Suppliers frequently offer quantity discounts to their customers to entice large orders. Consider the following all-units quantity discount schedule.

Units ordered .................... Price per unit
1−999 ......................................... $50.00
1,000−4,999 .............................. $45.00
≥ 5,000 ...................................... $40.00

With the help of binary variables, an all-units quantity discount schedule can be incorporated into a mixed integer program that determines order size. Let Q be a decision variable that represents the total amount purchased. Let qi be a decision variable that represents the total amount purchased if Q lies in interval i of the price schedule. In other words, Q will equal q₁ or q₂ or q₃, depending on the quantity purchased. Also, let Yi be a binary variable that equals 1 if Q lies in interval i of the price schedule, and 0 otherwise. For example, if 3,000 units are ordered, Q = q₂ = 3,000, and Y₂ = 1; meanwhile, q₁ = q₃ = Y₁ = Y₃ = 0.

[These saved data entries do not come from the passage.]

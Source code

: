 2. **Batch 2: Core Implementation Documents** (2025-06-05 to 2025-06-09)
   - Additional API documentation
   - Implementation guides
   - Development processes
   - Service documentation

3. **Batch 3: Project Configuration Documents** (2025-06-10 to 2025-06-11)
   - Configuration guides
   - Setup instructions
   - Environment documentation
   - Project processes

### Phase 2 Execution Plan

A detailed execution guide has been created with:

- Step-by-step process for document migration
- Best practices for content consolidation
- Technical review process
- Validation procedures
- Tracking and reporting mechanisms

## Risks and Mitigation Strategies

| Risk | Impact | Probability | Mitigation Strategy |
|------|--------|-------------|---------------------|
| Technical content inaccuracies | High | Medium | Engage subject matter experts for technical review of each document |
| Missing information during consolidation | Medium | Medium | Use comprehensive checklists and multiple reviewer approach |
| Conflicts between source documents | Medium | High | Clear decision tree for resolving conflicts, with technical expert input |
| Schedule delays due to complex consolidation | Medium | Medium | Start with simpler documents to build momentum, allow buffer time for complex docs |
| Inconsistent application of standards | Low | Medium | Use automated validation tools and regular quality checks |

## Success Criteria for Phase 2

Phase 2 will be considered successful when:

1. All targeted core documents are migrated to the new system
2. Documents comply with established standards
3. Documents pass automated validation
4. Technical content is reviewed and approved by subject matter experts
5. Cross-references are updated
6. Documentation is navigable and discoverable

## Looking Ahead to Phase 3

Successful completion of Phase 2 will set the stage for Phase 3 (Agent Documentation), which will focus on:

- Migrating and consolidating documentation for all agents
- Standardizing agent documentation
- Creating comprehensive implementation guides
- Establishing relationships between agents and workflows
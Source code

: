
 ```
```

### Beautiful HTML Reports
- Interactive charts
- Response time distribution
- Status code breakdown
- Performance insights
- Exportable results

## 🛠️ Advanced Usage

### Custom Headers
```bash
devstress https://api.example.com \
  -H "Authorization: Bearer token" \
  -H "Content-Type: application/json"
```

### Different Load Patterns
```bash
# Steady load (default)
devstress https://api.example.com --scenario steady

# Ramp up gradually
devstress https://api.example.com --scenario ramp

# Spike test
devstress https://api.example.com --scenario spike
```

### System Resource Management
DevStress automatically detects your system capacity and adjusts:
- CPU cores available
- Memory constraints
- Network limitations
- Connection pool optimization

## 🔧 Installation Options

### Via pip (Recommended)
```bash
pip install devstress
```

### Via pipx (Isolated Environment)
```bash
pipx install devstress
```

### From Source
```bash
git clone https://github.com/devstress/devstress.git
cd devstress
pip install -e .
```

Using these definitions, the purchasing cost in the objective function will then equal 50q₁ + 45q₂ + 40q₁. One of the new constraints added to the program will be Q = q₁ + q₂ + q₃. In addition to nonnegativity and binary constraints, what additional four constraints need to be added to ensure that the correct price is charged for the amount purchased? Define M as a very large number, and use it in two of the new constraints.